Il nous faut pour finir un moyen d’étendre continûment cette section à toute la surface. Ce moyen peut par exemple être fourni par une connexion d’Ehresmann.

C.Q.F.D.

Théorème

Tout fibré en cercle de classe d’Euler $k$ au dessus de $S$ est isomorphe au fibré obtenu en recollant $D \times \mathbb{S}^1$ avec $(S-D) \times \mathbb{S}^1$ (où $D$ désigne un petit disque de $S$) via l’application

$$ \begin{array}{rccc} \phi_k: & \mathbb{S}^1 \times \mathbb{S}^1 &\to& \mathbb{S}^1 \times \mathbb{S}^1 \\ \ & (e^{ix}, e^{iy}) & \mapsto & (e^{ix}, e^{i y+kx})~. \end{array}$$

(Le bord de $D$ est ici identifié à $\mathbb{S}^1$.)

Démonstration.
Soit $\pi: M \to S$ un fibré en cercles de classe d’Euler $k$. Découpons un petit disque $D$ dans $S$. D’après le lemme précédent, il existe des isomorphismes de fibrés $\phi: \pi^{-1}(D) \to D \times \mathbb{S}^1$ et $\psi: \pi^{-1}(S-D) \to (S-D)\times \mathbb{S}^1$.

La classe d’isomorphisme du fibré $M$ au dessus de $S$ est caractérisée par la classe d’isotopie de l’application

$$\phi^{-1}\circ \psi : \partial D \times \mathbb{S}^1 \to \partial D \times \mathbb{S}^1$$

qui est un homéomorphisme d’un tore.

D’après la classification des homéomorphismes du tore, cet homéomorphisme est conjugué à un homéomorphisme linéaire. Comme il préserve la fibration au dessus de $\partial D$, on en déduit qu’il est de la forme

$$(e^{ix}, e^{iy}) \mapsto (e^{ix}, e^{i y+px})$$

pour un certain entier $p$. (On a identifié ici $\partial D$ avec $\mathbb{S}^1$).

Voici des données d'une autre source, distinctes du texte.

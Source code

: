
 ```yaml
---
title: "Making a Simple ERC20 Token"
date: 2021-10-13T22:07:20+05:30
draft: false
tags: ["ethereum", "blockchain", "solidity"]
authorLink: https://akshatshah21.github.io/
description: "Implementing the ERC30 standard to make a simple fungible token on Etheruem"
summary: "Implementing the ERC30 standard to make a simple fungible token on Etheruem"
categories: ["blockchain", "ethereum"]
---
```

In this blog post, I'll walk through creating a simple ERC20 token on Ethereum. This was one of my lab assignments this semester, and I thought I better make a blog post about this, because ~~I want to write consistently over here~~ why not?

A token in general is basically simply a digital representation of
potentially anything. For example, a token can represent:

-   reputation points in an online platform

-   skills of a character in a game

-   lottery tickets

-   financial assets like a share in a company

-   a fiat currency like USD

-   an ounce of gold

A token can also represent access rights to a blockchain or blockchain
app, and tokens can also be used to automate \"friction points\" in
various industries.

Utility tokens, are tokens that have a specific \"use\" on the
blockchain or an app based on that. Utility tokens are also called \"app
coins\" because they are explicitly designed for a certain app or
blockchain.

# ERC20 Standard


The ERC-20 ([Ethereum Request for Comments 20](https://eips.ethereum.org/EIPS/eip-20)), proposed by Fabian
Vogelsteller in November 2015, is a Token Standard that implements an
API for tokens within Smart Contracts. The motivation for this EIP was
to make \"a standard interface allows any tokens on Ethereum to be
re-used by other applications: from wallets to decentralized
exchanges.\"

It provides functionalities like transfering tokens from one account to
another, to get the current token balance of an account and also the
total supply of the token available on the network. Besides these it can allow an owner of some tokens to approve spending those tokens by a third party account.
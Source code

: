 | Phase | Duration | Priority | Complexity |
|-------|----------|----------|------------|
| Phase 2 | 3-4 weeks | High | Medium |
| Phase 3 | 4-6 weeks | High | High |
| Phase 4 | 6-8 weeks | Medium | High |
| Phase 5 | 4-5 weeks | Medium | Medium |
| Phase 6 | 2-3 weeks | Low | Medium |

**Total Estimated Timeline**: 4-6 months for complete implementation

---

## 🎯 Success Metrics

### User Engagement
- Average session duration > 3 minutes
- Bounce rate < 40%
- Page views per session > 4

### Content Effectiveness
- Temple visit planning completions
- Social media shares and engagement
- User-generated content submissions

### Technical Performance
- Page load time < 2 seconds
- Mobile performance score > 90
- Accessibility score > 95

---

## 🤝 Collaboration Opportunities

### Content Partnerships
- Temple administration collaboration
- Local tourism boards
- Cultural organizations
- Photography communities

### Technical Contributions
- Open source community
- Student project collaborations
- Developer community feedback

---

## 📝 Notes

Il reste à voir que $p$ est précisément la classe d’Euler. On peut utiliser pour cela le théorème de Van Kampen.

C.Q.F.D.

Conclusion :

La classe d’Euler paramètre les fibrés en cercles au dessus d’une surface compacte donnée. Plus précisément, nous avons montré le résultat suivant :

Théorème

Soit $S$ une surface compacte et $k$ un entier. Alors il existe, à isomorphisme près, un unique fibré en cercle de classe d’Euler $k$ au dessus de $S$.

On en déduit que les fibres en cercles sont caractérisés par leur groupe fondamental.

Théorème

Soit $M$ et $N$ deux variétés compactes de dimension $3$ qui admettent des structures de fibrés en cercles. Si $\pi_1(M)$ et $\pi_1(N)$ sont isomorphes, alors $M$ et $N$ sont isomorphes en tant que fibrés en cercles (en particulier, ils sont homéomorphes).

Remarque Les fibrés en cercles sont très différents des fibrés sur le cercle, puisqu’on peut retrouver leur structure de fibré en cercle à partir de leur groupe fondamental.